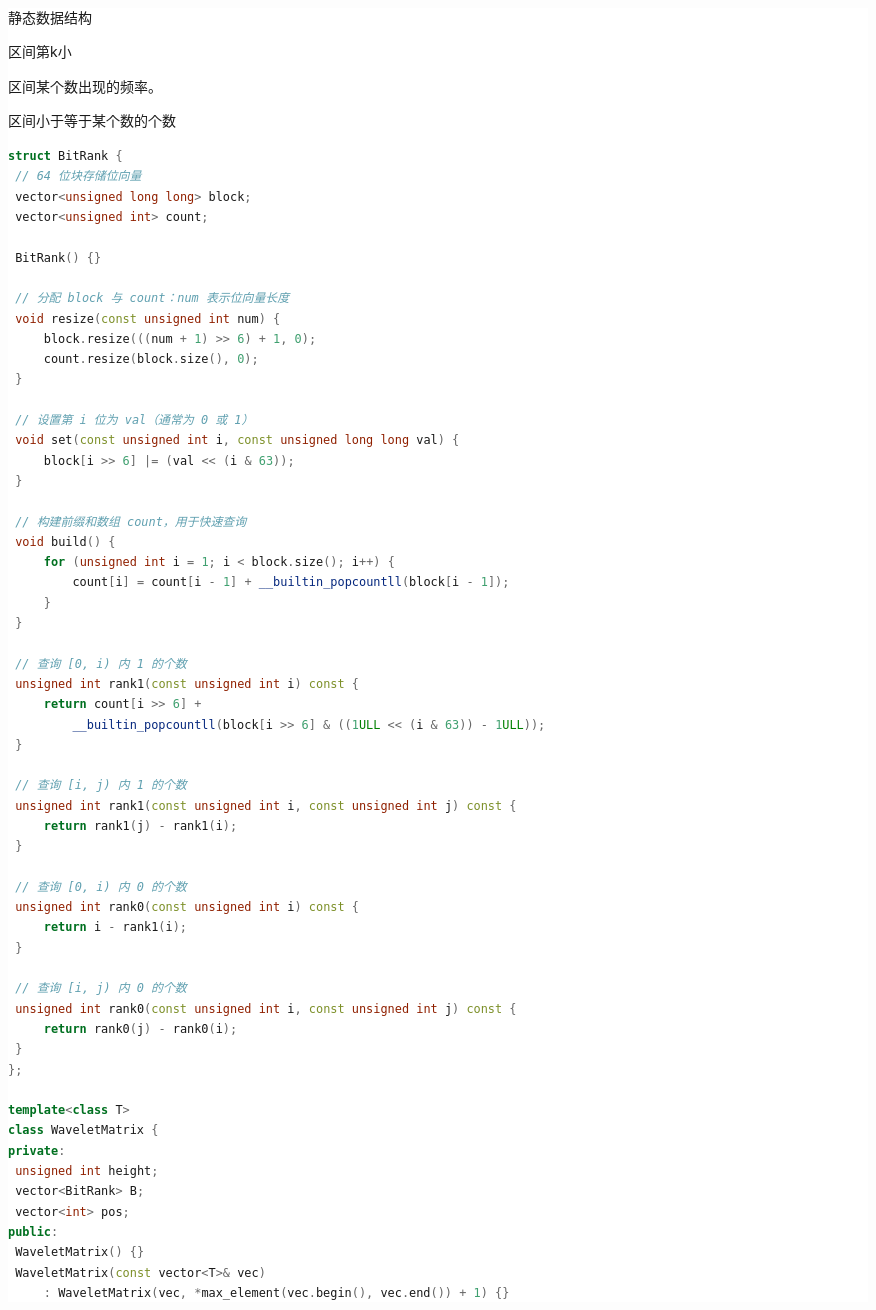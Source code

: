    静态数据结构

   区间第k小

   区间某个数出现的频率。

   区间小于等于某个数的个数

   ```c++
struct BitRank {
    // 64 位块存储位向量
    vector<unsigned long long> block;
    vector<unsigned int> count;
    
    BitRank() {}
    
    // 分配 block 与 count：num 表示位向量长度
    void resize(const unsigned int num) {
        block.resize(((num + 1) >> 6) + 1, 0);
        count.resize(block.size(), 0);
    }
    
    // 设置第 i 位为 val（通常为 0 或 1）
    void set(const unsigned int i, const unsigned long long val) {
        block[i >> 6] |= (val << (i & 63));
    }
    
    // 构建前缀和数组 count，用于快速查询
    void build() {
        for (unsigned int i = 1; i < block.size(); i++) {
            count[i] = count[i - 1] + __builtin_popcountll(block[i - 1]);
        }
    }
    
    // 查询 [0, i) 内 1 的个数
    unsigned int rank1(const unsigned int i) const {
        return count[i >> 6] +
            __builtin_popcountll(block[i >> 6] & ((1ULL << (i & 63)) - 1ULL));
    }
    
    // 查询 [i, j) 内 1 的个数
    unsigned int rank1(const unsigned int i, const unsigned int j) const {
        return rank1(j) - rank1(i);
    }
    
    // 查询 [0, i) 内 0 的个数
    unsigned int rank0(const unsigned int i) const { 
        return i - rank1(i); 
    }
    
    // 查询 [i, j) 内 0 的个数
    unsigned int rank0(const unsigned int i, const unsigned int j) const {
        return rank0(j) - rank0(i);
    }
};

template<class T>
class WaveletMatrix {
private:
    unsigned int height;     
    vector<BitRank> B;           
    vector<int> pos;            
public:
    WaveletMatrix() {}
    WaveletMatrix(const vector<T>& vec)
        : WaveletMatrix(vec, *max_element(vec.begin(), vec.end()) + 1) {}
   ```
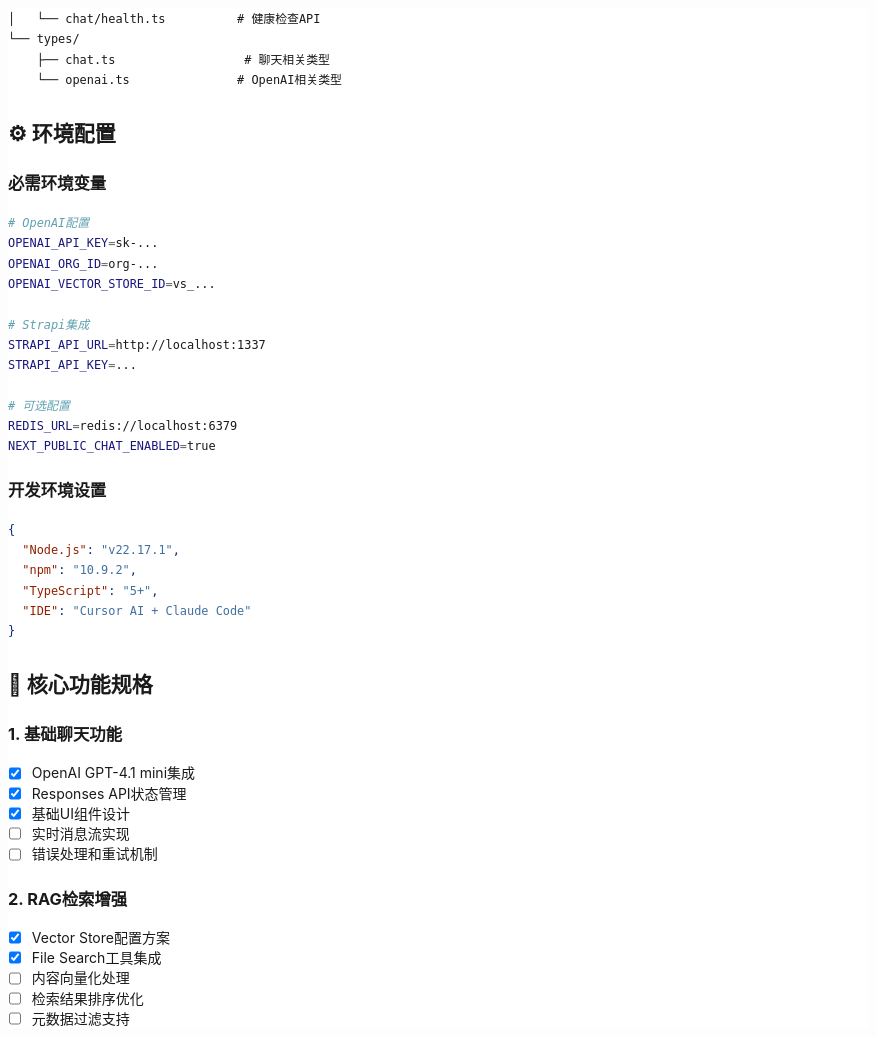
 ```
│   └── chat/health.ts          # 健康检查API
└── types/
    ├── chat.ts                  # 聊天相关类型
    └── openai.ts               # OpenAI相关类型
```

## ⚙️ 环境配置

### 必需环境变量
```bash
# OpenAI配置
OPENAI_API_KEY=sk-...
OPENAI_ORG_ID=org-...
OPENAI_VECTOR_STORE_ID=vs_...

# Strapi集成
STRAPI_API_URL=http://localhost:1337
STRAPI_API_KEY=...

# 可选配置
REDIS_URL=redis://localhost:6379
NEXT_PUBLIC_CHAT_ENABLED=true
```

### 开发环境设置
```json
{
  "Node.js": "v22.17.1",
  "npm": "10.9.2",
  "TypeScript": "5+",
  "IDE": "Cursor AI + Claude Code"
}
```

## 🔧 核心功能规格

### 1. 基础聊天功能
- [x] OpenAI GPT-4.1 mini集成
- [x] Responses API状态管理
- [x] 基础UI组件设计
- [ ] 实时消息流实现
- [ ] 错误处理和重试机制

### 2. RAG检索增强
- [x] Vector Store配置方案
- [x] File Search工具集成
- [ ] 内容向量化处理
- [ ] 检索结果排序优化
- [ ] 元数据过滤支持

+++++

**Your instructions**
Would you retype all the lines shown above, exactly as written and without any picture?

**Reply to the task**
Source code

:    静态数据结构

   区间第k小

   区间某个数出现的频率。

   区间小于等于某个数的个数

   ```c++
struct BitRank {
    // 64 位块存储位向量
    vector<unsigned long long> block;
    vector<unsigned int> count;
    
    BitRank() {}
    
    // 分配 block 与 count：num 表示位向量长度
    void resize(const unsigned int num) {
        block.resize(((num + 1) >> 6) + 1, 0);
        count.resize(block.size(), 0);
    }
    
    // 设置第 i 位为 val（通常为 0 或 1）
    void set(const unsigned int i, const unsigned long long val) {
        block[i >> 6] |= (val << (i & 63));
    }
    
    // 构建前缀和数组 count，用于快速查询
    void build() {
        for (unsigned int i = 1; i < block.size(); i++) {
            count[i] = count[i - 1] + __builtin_popcountll(block[i - 1]);
        }
    }
    
    // 查询 [0, i) 内 1 的个数
    unsigned int rank1(const unsigned int i) const {
        return count[i >> 6] +
            __builtin_popcountll(block[i >> 6] & ((1ULL << (i & 63)) - 1ULL));
    }
    
    // 查询 [i, j) 内 1 的个数
    unsigned int rank1(const unsigned int i, const unsigned int j) const {
        return rank1(j) - rank1(i);
    }
    
    // 查询 [0, i) 内 0 的个数
    unsigned int rank0(const unsigned int i) const { 
        return i - rank1(i); 
    }
    
    // 查询 [i, j) 内 0 的个数
    unsigned int rank0(const unsigned int i, const unsigned int j) const {
        return rank0(j) - rank0(i);
    }
};

template<class T>
class WaveletMatrix {
private:
    unsigned int height;     
    vector<BitRank> B;           
    vector<int> pos;            
public:
    WaveletMatrix() {}
    WaveletMatrix(const vector<T>& vec)
        : WaveletMatrix(vec, *max_element(vec.begin(), vec.end()) + 1) {}
   ```
 ```
│   └── chat/health.ts          # 健康检查API
└── types/
    ├── chat.ts                  # 聊天相关类型
    └── openai.ts               # OpenAI相关类型
```

## ⚙️ 环境配置

### 必需环境变量
```bash
# OpenAI配置
OPENAI_API_KEY=sk-...
OPENAI_ORG_ID=org-...
OPENAI_VECTOR_STORE_ID=vs_...

# Strapi集成
STRAPI_API_URL=http://localhost:1337
STRAPI_API_KEY=...

# 可选配置
REDIS_URL=redis://localhost:6379
NEXT_PUBLIC_CHAT_ENABLED=true
```

### 开发环境设置
```json
{
  "Node.js": "v22.17.1",
  "npm": "10.9.2",
  "TypeScript": "5+",
  "IDE": "Cursor AI + Claude Code"
}
```

## 🔧 核心功能规格

### 1. 基础聊天功能
- [x] OpenAI GPT-4.1 mini集成
- [x] Responses API状态管理
- [x] 基础UI组件设计
- [ ] 实时消息流实现
- [ ] 错误处理和重试机制

### 2. RAG检索增强
- [x] Vector Store配置方案
- [x] File Search工具集成
- [ ] 内容向量化处理
- [ ] 检索结果排序优化
- [ ] 元数据过滤支持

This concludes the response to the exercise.